The trade war still has teeth, though it’s just nibbling shares outside of China.
Trade moves out of focus
A 1.7% retreat by Hong Kong shares points to a flavour of broader sentiment when mainland markets and a clutch of other Asian bourses re-open from a one-day break tomorrow. European shares also remain moderately offside, after China bowed to what was widely seen as the inevitable by calling off Washington talks. The balance is tipped toward weakness by tariff-sensitive automobile & parts shares and in the China-linked mining industry. But other influences are increasingly having a say. Comcast’s knock-out bid for Sky, 17% higher than previously offered, gives a fillip to broadcast stocks.

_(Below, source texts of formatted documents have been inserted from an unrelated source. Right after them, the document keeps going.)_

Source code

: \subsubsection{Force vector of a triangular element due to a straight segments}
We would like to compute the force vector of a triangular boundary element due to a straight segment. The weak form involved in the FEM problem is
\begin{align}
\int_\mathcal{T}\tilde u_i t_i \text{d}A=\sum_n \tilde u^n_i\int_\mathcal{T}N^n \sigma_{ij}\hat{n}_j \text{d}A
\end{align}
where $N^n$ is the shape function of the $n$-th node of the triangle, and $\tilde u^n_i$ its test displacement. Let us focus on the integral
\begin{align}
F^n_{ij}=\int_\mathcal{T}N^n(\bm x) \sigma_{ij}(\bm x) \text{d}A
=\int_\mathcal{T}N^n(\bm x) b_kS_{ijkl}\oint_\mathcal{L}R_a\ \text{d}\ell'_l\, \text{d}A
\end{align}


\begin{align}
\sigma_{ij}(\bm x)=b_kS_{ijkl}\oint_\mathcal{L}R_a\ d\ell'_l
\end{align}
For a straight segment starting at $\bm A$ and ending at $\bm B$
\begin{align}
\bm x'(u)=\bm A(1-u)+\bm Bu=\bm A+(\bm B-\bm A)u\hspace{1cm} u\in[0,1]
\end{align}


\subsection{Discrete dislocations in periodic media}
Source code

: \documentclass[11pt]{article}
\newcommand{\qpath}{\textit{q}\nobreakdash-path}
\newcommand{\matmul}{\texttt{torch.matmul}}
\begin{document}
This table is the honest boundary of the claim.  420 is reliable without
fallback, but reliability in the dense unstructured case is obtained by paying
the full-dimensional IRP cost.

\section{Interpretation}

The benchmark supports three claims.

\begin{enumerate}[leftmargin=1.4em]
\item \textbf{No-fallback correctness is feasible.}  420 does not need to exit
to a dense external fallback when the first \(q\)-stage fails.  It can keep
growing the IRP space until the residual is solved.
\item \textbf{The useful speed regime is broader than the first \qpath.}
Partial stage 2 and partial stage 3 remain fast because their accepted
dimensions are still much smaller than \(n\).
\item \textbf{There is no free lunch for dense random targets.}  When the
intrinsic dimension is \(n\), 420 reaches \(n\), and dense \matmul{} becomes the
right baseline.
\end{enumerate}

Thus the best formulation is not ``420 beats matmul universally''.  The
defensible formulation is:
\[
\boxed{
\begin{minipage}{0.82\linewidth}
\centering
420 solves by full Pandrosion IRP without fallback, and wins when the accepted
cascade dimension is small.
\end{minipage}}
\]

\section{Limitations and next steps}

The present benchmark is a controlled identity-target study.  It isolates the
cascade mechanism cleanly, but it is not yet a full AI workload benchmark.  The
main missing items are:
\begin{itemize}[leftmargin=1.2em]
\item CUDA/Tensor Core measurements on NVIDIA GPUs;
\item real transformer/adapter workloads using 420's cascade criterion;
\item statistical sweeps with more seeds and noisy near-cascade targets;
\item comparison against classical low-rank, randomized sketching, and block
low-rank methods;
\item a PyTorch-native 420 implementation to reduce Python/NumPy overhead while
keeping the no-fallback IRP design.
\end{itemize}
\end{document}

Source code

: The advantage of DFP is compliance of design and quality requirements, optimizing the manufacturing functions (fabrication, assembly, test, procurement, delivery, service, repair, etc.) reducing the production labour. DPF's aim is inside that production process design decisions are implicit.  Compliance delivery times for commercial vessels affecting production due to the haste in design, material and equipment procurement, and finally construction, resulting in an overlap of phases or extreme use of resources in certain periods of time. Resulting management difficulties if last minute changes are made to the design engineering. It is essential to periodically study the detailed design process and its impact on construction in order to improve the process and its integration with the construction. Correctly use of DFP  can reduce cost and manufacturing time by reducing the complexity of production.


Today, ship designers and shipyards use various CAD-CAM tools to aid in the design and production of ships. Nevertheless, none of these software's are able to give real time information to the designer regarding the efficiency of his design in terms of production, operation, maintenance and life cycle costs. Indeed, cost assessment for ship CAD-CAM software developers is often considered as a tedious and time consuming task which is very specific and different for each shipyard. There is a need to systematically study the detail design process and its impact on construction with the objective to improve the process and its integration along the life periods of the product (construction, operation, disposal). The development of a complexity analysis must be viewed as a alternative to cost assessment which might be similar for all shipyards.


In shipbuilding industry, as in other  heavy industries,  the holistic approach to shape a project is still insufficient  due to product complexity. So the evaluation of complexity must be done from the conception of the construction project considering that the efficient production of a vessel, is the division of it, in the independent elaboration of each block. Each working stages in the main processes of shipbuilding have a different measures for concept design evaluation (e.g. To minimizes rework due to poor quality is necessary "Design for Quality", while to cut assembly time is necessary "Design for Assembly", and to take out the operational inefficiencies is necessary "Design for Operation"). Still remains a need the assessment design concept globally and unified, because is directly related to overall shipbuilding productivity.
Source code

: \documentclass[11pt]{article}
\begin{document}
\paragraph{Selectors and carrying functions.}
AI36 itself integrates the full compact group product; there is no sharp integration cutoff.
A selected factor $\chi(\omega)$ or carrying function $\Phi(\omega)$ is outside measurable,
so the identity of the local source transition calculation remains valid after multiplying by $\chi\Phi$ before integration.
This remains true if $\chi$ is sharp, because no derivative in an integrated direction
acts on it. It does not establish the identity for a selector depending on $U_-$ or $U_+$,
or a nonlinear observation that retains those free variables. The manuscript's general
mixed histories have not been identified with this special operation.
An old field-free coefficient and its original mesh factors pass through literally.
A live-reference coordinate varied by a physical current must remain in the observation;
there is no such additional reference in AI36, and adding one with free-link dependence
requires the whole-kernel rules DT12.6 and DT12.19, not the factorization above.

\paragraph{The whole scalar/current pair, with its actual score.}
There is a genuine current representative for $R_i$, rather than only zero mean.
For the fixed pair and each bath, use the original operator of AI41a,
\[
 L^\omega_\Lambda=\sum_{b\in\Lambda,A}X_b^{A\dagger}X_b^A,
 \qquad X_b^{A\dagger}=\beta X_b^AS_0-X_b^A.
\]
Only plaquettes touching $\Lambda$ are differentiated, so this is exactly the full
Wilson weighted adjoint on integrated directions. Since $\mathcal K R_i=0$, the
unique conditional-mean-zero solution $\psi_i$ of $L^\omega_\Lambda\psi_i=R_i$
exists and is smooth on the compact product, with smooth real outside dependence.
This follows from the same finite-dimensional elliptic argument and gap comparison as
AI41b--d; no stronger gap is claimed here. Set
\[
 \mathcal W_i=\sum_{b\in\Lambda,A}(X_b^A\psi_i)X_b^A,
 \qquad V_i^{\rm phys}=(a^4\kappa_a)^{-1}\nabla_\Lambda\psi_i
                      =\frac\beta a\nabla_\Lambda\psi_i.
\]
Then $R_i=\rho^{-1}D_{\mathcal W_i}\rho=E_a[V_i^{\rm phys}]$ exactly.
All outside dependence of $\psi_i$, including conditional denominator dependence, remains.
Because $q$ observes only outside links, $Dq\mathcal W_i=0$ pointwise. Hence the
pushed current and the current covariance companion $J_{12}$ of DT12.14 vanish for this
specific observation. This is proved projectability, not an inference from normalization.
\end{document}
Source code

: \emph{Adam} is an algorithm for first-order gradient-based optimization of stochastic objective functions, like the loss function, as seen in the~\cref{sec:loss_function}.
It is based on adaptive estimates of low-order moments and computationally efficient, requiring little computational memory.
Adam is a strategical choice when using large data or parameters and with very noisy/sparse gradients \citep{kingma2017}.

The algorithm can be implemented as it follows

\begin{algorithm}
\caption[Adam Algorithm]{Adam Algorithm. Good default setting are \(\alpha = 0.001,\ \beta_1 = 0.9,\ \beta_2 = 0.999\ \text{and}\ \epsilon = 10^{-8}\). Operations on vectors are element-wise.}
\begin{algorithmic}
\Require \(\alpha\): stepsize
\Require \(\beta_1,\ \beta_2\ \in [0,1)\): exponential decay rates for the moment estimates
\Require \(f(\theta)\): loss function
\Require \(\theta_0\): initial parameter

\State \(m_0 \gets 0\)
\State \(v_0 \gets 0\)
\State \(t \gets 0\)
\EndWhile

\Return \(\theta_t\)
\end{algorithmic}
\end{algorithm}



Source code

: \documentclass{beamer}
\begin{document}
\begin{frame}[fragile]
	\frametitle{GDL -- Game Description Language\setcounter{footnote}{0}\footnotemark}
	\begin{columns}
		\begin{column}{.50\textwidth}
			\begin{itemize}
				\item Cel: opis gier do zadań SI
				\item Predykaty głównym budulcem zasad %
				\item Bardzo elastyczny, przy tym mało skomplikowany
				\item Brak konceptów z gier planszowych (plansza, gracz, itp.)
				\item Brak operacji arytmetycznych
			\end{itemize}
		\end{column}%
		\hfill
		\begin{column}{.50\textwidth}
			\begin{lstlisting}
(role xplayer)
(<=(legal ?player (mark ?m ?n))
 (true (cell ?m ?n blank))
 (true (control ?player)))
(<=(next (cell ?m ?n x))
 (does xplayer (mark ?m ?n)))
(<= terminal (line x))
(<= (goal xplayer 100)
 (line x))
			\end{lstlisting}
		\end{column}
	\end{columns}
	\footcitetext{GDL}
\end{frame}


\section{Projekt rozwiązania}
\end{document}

Oil names also lead after Saudi Arabia and Russia jointly signalled production hikes don’t mesh with their current priorities. A lift is also visible amongst continental and London-listed retailers despite tentative talks between France’s Casino and Carrefour descending into acrimony. The point about rising consolidation pressure is not lost on investors. Elsewhere, numbers are being run on Tesco’s new Jack discount format, and at worst, the verdict is neutral, given the small initial commitment of 10-15 stores. That’s a de facto positive if the prize of new effective opposition to Aldi/Lidl can be grasped. Some of the red tint across markets—including Wall Street futures—has a precautionary eye to the Fed meeting. A 0.25% rise is fully priced; the dot plot of projected hikes (including Wednesday’s and in December) also looks baked. Investors are therefore weighing the risk that the median forecast for three more rises in 2019 rises could tilt higher.
Sterling leads fightback
The dollar has reached a related impasse that only policy contours will break easily this week. The market’s more optimistic reassessment of medium-term impacts from the new global trade order is holding. That’s to the detriment of the dollar for now. And yet, speculators continue to add to net longs. Residual benefits of fiscal stimulus (tax cuts) still feed through the economy: solid goods orders later this week, as expected, would be the latest instance. The 10-year Treasury yield is thereby comfortably above 3% and 2-year Treasury yields are setting a string of decade peaks. It’s difficult to see these conditions as underlying dollar negatives. The volatility around that constant is again being led by sterling. The pound is also resilient against the yen and franc among other majors. Huge incoming value implied by Comcast’s $40bn Sky bid is cited by some participants. It’s also clear some are playing the unwind of Friday’s aggressive reaction to Brexit deadlock, whilst the opposition Labour Party verges on backing a second referendum. The key decider of whether the reflexive Brexit correction is fleeting or not is whether cable can close comfortably above $1.320. That was a confirmed support before the rate spiked to its highest since July last week.
Watch Tuesday data
Monday’s static calendar could leave market participants to their own devices till the agenda hots up on Tuesday. Then, we will have Germany’s industrial price data, a business climate update from France—where growth has quickened this quarter—before official and unofficial U.S. residential property data. German CPI is another must watch on Thursday, ahead of U.S. durable goods orders. The headline outcome is likely to be skewed by a large order of Boeing aircraft in August.